Farmland Trusts Overview
Jul 11, 2011
Farmland Trusts - Explained
A lot of farming families struggle with how to equitably distribute the land and other farming assets, once both of the parents has died. This is a very difficult question to answer, especially when there are farming and non farming children. The "right" answer is different for all families. Often my role in helping define this distribution is to provide explanations of different options available to achieve the "right" answer for the farm land distribution. One option that is frequently used, especially with families who have minor children or children who are adults, but still deciding on what they want to do with their lives, is called a "farmland trust."
A farmland trust is a "testamentary" trust (established after both of the parents’ deaths through their estate planning documents - wills or revocable living trusts) that would own the farmland for a term of years after both parents have died. It would be established only at the time of both deaths; and not applicable any time before then. At both parents’ deaths, the trust would be the "owner" of the property; however, the beneficiaries (those entitled to the income) would be whoever the parents choose – normally, all of the children, equally. The trust would be the landlord of the property, and choose a tenant to farm. Each year the trust, acting through it’s trustee (chosen by the parents in their estate planning documents), would set the cash rent price, would collect the cash rent and pay all costs and property taxes. Once the net income is derived, the trustee would then distribute the profits to all of the children in an equal manner.
The main attraction to this type of trust is that it keeps the real property as a "unit" and preserves the farmland for a term of years. This can be beneficial, as it gives your children time to decide whether or not they want to farm. If they do want to farm, the trust would direct the trustee to offer the land first to your farming child. The cash rent paid would be for fair market value (or discounted if the parents’ wanted it that way). In this situation, the farming child would wear two "hats." They would farm the land and pay the cash rent. They would also be an equal beneficiary of the net income from the land, wearing their second "hat" as a beneficiary of the trust. This benefits the farming child in two ways: 1) they have land that is guaranteed to be available to them at fair market rental value; and 2) it would be an automatic "discount" to them, as they will receive their share of the net proceeds back as a beneficiary.
If none of the children decide to farm, then the land would still be farmed, but by someone else. In this situation, the trustee would be directed to find a suitable tenant and ensure that cash rent is paid and other duties, just as described above. The land remains in the trust and the children the beneficiaries, regardless.
Another potential benefit of a farm land trust is asset protection. Testamentary trusts can provide for asset protection against untimely deaths of the beneficiaries (keeping the land in the family), creditors, lawsuits and ex-spouses, assuming the documents contain the right language. This is very "state" specific, and it is important to talk with your experienced attorney for what options you may have in this regard.

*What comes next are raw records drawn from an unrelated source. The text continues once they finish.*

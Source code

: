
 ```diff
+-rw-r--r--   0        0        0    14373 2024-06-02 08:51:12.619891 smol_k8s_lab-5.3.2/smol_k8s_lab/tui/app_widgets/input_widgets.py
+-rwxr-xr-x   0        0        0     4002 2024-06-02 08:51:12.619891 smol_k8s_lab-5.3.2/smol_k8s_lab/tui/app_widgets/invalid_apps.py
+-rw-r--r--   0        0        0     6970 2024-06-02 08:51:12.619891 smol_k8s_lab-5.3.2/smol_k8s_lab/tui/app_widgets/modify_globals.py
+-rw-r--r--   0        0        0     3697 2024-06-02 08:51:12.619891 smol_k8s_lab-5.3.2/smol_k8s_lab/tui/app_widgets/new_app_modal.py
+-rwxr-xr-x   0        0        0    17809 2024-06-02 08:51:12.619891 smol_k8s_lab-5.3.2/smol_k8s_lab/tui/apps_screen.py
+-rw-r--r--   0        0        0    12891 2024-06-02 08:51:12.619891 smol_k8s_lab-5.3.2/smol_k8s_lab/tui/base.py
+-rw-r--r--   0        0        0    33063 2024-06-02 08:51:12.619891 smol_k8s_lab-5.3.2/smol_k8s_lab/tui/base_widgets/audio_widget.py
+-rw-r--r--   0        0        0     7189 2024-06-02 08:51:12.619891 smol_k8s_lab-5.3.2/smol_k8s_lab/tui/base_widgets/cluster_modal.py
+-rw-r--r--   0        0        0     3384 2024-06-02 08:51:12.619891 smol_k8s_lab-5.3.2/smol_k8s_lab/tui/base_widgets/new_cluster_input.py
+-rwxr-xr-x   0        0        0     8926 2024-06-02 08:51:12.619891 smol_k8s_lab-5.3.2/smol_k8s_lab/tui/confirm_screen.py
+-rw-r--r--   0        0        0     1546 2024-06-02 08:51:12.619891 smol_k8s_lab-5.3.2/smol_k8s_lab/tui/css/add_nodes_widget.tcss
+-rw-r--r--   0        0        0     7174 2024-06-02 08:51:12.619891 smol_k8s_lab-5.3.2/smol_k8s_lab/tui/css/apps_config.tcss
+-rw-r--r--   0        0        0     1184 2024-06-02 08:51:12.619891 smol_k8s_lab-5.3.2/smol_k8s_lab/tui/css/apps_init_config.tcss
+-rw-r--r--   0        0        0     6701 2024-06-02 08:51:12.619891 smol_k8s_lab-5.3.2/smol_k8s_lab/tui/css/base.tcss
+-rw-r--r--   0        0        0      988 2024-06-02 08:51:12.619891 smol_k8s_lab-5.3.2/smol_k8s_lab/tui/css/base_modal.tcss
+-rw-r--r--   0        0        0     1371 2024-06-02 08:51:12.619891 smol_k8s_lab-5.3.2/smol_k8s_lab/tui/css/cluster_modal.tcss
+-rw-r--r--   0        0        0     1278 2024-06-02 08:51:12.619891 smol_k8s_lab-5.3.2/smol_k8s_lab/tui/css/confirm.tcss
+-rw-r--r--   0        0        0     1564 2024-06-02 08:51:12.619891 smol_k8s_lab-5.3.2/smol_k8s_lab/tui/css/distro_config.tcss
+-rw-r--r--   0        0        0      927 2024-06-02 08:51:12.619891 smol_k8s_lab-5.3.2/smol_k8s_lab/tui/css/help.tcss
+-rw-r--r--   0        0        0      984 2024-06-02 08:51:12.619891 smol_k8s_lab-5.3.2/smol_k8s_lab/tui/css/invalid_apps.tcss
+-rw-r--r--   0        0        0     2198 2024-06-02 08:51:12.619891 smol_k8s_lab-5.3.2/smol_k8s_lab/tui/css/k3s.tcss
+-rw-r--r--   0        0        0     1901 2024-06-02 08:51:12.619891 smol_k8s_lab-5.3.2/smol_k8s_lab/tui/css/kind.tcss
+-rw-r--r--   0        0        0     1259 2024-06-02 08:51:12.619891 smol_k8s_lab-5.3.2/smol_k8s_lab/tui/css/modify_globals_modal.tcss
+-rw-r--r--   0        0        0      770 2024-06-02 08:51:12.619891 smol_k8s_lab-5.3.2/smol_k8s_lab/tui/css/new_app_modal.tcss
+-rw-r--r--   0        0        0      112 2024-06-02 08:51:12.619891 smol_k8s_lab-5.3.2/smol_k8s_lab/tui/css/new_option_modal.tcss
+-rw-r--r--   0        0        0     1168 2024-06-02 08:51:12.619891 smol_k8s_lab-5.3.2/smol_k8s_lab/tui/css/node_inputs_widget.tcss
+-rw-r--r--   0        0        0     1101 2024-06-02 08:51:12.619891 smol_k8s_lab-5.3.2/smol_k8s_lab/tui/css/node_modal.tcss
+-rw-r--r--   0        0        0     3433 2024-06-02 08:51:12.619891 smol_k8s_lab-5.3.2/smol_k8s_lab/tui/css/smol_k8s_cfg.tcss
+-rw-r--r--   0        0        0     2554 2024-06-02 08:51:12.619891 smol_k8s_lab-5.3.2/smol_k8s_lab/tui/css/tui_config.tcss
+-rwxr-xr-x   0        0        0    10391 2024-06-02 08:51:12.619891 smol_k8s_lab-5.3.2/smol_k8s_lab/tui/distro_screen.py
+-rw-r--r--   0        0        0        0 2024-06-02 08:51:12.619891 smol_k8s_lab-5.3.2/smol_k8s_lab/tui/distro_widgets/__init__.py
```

Once the term of the trust is over (determined by the parents in their estate planning documents), the trust would dissolve and the land would be distributed as the parents direct in their estate planning documents. This distribution is different for everyone. Sometimes, people using this type of plan will indicate that if there is a farming child paying rent to the trust for a term of years, it will be viewed as if they have "bought" the land from the trust. In this instance, the trust states that the land will go to the farming child, outright. How this happens can be done in a variety of ways: either all of the land goes to the farming child, or a portion of it. Or he or she may have to pay the non farming children, but at a discounted rate. There are a lot of options here – depending on what you want. One thing I stress often is, regardless of "who" owns the land once the trust is over, the importance of the goal to individually split the land so that each of the children receives his or her share as individuals; and not undivided interests where they are each owners with each other (tenants in common.) Again, this is something to discuss with your attorney, but my view is that individual ownership is beneficial, as usually all families have children with their own lives and goals which differ with their siblings. If they each owned their share of the land individually, there would be no hindrances on any of them with inconsistent goals.
Testamentary farmland trusts can be a good tool in developing the fair and equitable distribution of assets at both parents’ deaths. However, as with anything in estate planning, there may be some drastic consequences, based on law or otherwise. As always, it is very important to talk with your professionals about this, should you be interested in a farmland trust.